CONFLUINDO AS POLÍTICAS PÚBLICAS AMBIENTAIS E AGRÁRIAS NO CONTEXTO NACIONAL: O caso da regularização fundiária do parque nacional do iguaçu
Palavras-chave:
Parque nacional do Iguaçu, Políticas públicas, Regularização fundiáriaResumo
O Parque Nacional do Iguaçu está localizado no oeste do Estado do Paraná, inserido na faixa de fronteira e compreendido entre os municípios de Foz do Iguaçu, São Miguel do Iguaçu, Matelândia, Serranópolis do Iguaçu e Céu Azul. Possui área total de 170.403,3299 ha e abriga importantes biomas e ecossistemas para a conservação da biodiversidade, sendo gerido pelo ICMBio, por ser uma unidade de conservação de domínio federal. Criado em janeiro de 1939, por meio do Decreto nº 1.035, teve sua área ampliada e definidos seus limites atuais em 1981, através do Decreto nº 86.676. Abriga os biomas e ecossistemas Floresta Estacional Semidecídua, Floresta Ombrófila Mista e Formações Pioneiras Aluviais, além das Cataratas do Iguaçu, sendo a primeira unidade de conservação do Brasil a ser reconhecida como Sítio do Patrimônio Mundial Natural pela UNESCO. O objetivo principal do parque é a proteção integral de suas terras, fauna, flora e belezas naturais.

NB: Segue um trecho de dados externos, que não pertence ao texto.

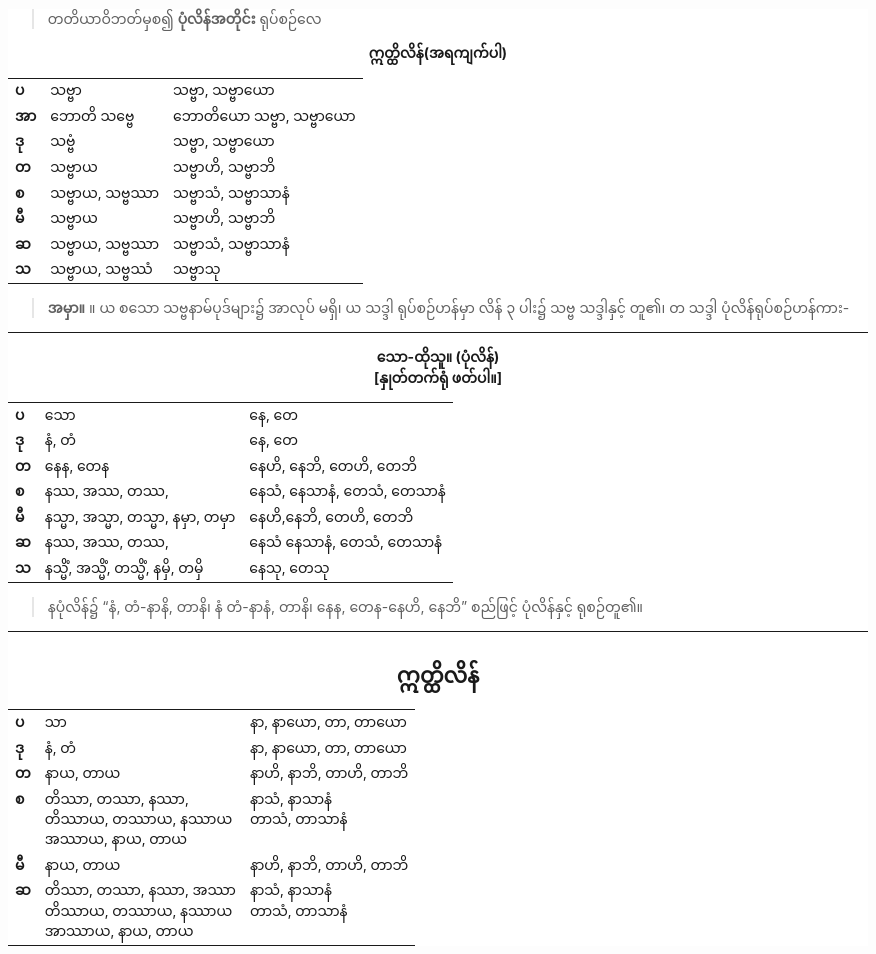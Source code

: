 >တတိယာဝိဘတ်မှစ၍ **ပုံလိန်အတိုင်း** ရုပ်စဉ်လေ

**<center>ဣတ္ထိလိန်(အရကျက်ပါ)</center>**

|  |  |  |
| - | - | - |
|**ပ**|သဗ္ဗာ|သဗ္ဗာ, သဗ္ဗာယော|
|**အာ**|ဘောတိ သဗ္ဗေ|ဘောတိယော သဗ္ဗာ, သဗ္ဗာယော|
|**ဒု**|သဗ္ဗံ|သဗ္ဗာ, သဗ္ဗာယော|
|**တ**|သဗ္ဗာယ|သဗ္ဗာဟိ, သဗ္ဗာဘိ|  
|**စ**|သဗ္ဗာယ, သဗ္ဗဿာ|သဗ္ဗာသံ, သဗ္ဗာသာနံ|
|**မီ**|သဗ္ဗာယ|သဗ္ဗာဟိ, သဗ္ဗာဘိ|
|**ဆ**|သဗ္ဗာယ, သဗ္ဗဿာ|သဗ္ဗာသံ, သဗ္ဗာသာနံ|
|**သ**|သဗ္ဗာယ, သဗ္ဗဿံ|သဗ္ဗာသု|

>**အမှာ။**  ။ ယ စသော သဗ္ဗနာမ်ပုဒ်များ၌ အာလုပ် မရှိ၊ ယ သဒ္ဒါ ရုပ်စဉ်ဟန်မှာ လိန် ၃ ပါး၌ သဗ္ဗ သဒ္ဒါနှင့် တူ၏၊ တ သဒ္ဒါ ပုံလိန်ရုပ်စဉ်ဟန်ကား-

---

**<center>သော-ထိုသူ။ (ပုံလိန်)</center>**
**<center>[နှုတ်တက်ရုံ ဖတ်ပါ။]</center>**

|  |  |  |
| - | - | - |
|**ပ**|သော|နေ, တေ|
|**ဒု**|နံ, တံ|နေ, တေ|
|**တ**|နေန, တေန|နေဟိ, နေဘိ, တေဟိ, တေဘိ|
|**စ**|နဿ, အဿ, တဿ,|နေသံ, နေသာနံ, တေသံ, တေသာနံ|
|**မီ**|နသ္မာ, အသ္မာ, တသ္မာ, နမှာ, တမှာ|နေဟိ,နေဘိ, တေဟိ, တေဘိ|
|**ဆ**|နဿ, အဿ, တဿ,|နေသံ နေသာနံ, တေသံ, တေသာနံ|
|**သ**|နသ္မိံ, အသ္မိံ, တသ္မိံ, နမှိ, တမှိ|နေသု, တေသု|

>နပုံလိန်၌ “နံ, တံ-နာနိ, တာနိ၊ နံ တံ-နာနံ, တာနိ၊ နေန, တေန-နေဟိ, နေဘိ” စည်ဖြင့် ပုံလိန်နှင့် ရုစဉ်တူ၏။

---

## <center>ဣတ္ထိလိန်</center>

|  |  |  |
| - | - | - |
|**ပ**|သာ|နာ, နာယော, တာ, တာယော|
|**ဒု**|နံ, တံ|နာ, နာယော, တာ, တာယော|
|**တ**|နာယ, တာယ|နာဟိ, နာဘိ, တာဟိ, တာဘိ|
|**စ**|တိဿာ, တဿာ, နဿာ,<br>တိဿာယ, တဿာယ, နဿာယ<br>အဿာယ, နာယ, တာယ|နာသံ, နာသာနံ<br>တာသံ, တာသာနံ
|**မီ**|နာယ, တာယ|နာဟိ, နာဘိ, တာဟိ, တာဘိ|
|**ဆ**|တိဿာ, တဿာ, နဿာ, အဿာ<br>တိဿာယ, တဿာယ, နဿာယ<br>အာဿာယ, နာယ, တာယ|နာသံ, နာသာနံ<br>တာသံ, တာသာနံ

Entretanto, para que os objetivos se concretizem, é necessário solucionar previamente o problema da regularização fundiária, tendo em vista que incidem diversas dominialidades na área do parque. Para isso, foi realizado o levantamento da situação dominial do Parque Nacional do Iguaçu, identificando os imóveis que o compõem, correlacionando com os instrumentos públicos de regularização disponíveis, a legislação correlata e o papel dos órgãos responsáveis pela regularização destas áreas. Este artigo visa descrever como a convergência das políticas públicas ambientais e agrárias vem contribuindo para a consolidação territorial do parque e, consequentemente, para a conservação da biodiversidade.